In a statement, Town of Hempstead Supervisor Laura Gillen said town workers have been “working collaboratively with state officials during the cleanup and will be performing a clean sweep of our local beaches to ensure that all deposited waste was properly collected and nothing else is washing ashore.”
The DEC said it had completed the cleanup on Wednesday, which included a mix of tar balls and peat deposits, which look similar. Approximately a ton of both materials, the agency said, were collected over the two-day cleanup.
“The DEC thoroughly inspected the site after receiving reports of tar balls in the area,” a spokeswoman said in a statement. “The DEC and a contractor completed the cleanup of the tar balls and peat balls this morning to address this pollution. The tar balls will be submitted for sampling prior to disposal at an approved facility.”
The DEC said that it was looking into the source of the tar balls with the U.S. Coast Guard — a “heavier” impact was found near Lincoln Boulevard beach — but had not received reports of any oil spills in the area. Tar balls, the DEC said, occasionally wash up in small quantities and “are usually picked up by beach maintenance crews when they rake up sea weed and other debris.” They are most often the result of shipwrecks or oil spills in the Atlantic Ocean.
“Tar balls are not regularly reported on Long Island but are found occasionally,” a spokeswoman said in an email. “In this case, the tar balls are old and dried out, indicating they are remnants from an old — perhaps very old — spill.”

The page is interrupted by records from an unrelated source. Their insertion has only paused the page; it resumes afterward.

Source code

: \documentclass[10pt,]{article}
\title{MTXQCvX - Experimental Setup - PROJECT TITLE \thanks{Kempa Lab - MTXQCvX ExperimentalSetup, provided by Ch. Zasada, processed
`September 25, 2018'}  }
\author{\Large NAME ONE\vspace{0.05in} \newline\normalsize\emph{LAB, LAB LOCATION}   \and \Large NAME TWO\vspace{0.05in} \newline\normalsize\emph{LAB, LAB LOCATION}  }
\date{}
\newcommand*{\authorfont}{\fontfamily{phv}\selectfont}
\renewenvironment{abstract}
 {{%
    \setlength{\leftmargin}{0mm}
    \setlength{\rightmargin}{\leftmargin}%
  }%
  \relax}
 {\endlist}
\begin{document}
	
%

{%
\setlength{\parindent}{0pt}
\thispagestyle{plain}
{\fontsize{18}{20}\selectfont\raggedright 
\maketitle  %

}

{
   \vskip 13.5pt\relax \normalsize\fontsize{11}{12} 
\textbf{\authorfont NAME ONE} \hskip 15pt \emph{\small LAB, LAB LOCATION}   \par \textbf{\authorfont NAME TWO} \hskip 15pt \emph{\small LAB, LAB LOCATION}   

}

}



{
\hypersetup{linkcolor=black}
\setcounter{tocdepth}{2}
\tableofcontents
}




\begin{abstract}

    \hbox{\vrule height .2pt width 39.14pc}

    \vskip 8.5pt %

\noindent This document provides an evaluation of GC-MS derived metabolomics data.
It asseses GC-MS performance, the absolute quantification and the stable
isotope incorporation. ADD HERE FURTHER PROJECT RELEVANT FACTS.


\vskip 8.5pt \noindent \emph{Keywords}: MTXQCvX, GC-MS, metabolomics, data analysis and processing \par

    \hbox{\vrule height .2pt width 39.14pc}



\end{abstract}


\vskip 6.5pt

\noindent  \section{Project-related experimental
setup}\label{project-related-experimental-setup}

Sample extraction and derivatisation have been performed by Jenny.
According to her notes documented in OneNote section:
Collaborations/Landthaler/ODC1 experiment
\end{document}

City officials, meanwhile, said there was no cause for alarm, saying that only some tar balls had been found among what were described as clay and peat deposits, which are common.
“When the DEC came out, a lot of them were peat and clay, but some were tar balls and they decided to clean them all up,” said Public Works Commissioner John Mirando, adding that “very few” tar balls were discovered. “Our beach people have not found tar balls — everything they’ve been finding has been clay or peat. The ones we’ve been cleaning all year are peat or clay and natural deposits that exist in the ocean.”
Lifelong Long Beach resident Marvin Weiss, a surfer and vice chairman of the Surfrider Foundation Central Long Island Chapter, said that he and others began noticing gray clay deposits wash up on the beach last year — coinciding with the offshore dredging of sand as part of the Army Corps of Engineers’ coastal protection project — but that the substances turned black a few months ago. He said he and others have noticed the objects on all beaches in the city since the dredging began, and on Lincoln and Franklin boulevard beaches as recently as Wednesday.
“We were told that they were clay deposits,” Weiss said, adding that tar balls have not been seen in Long Beach since the early 1980s. “Over the past couple of months, what I noticed is that the gray turned to black … and the black would stay on my fingers, an oily-like substance. There are still gray clay balls on the beach, but some of them have shown up black lately. There are pieces out there that are the size of a basketball, others like the shape of a golf ball — they look like stones on the beach.”
Did the Army Corps “dig too deep? Is this old sediment from the days that we did have oil spills in the late 1970s and early ’80s?” Weiss asked. “Back then, there were tar balls on the beach, but this was cleaned up over the years, and the beaches have been great. Maybe with the dredging, should we take a look and see how deep they’re dredging?”
Earlier this month, the Herald reported that the dune and sand replenishment work in Long Beach had been paused because of rough weather and damaged equipment, and is set to resume in March, according to Army Corps officials, who said that the offshore dredge had been moved.
Officials of both Army Corps and DEC said that the tar balls were not a result of the recent Army Corps work.
“We don’t have any equipment working in the area,” Army Corps spokesman Michael Embrich said.
Adrienne Esposito, executive director of the Citizens Campaign for the Environment, told the Herald that it was unlikely that the tar balls were related to the Army Corps work.
“Dredging occurs all across Long Island for different reasons,” Esposito said, “and we don’t see this happening as a result of dredging on a routine basis. This could be something from a minor leak from a tanker that was heading to the New York City port. It could be from an illegal discharge that occurred out in the ocean.”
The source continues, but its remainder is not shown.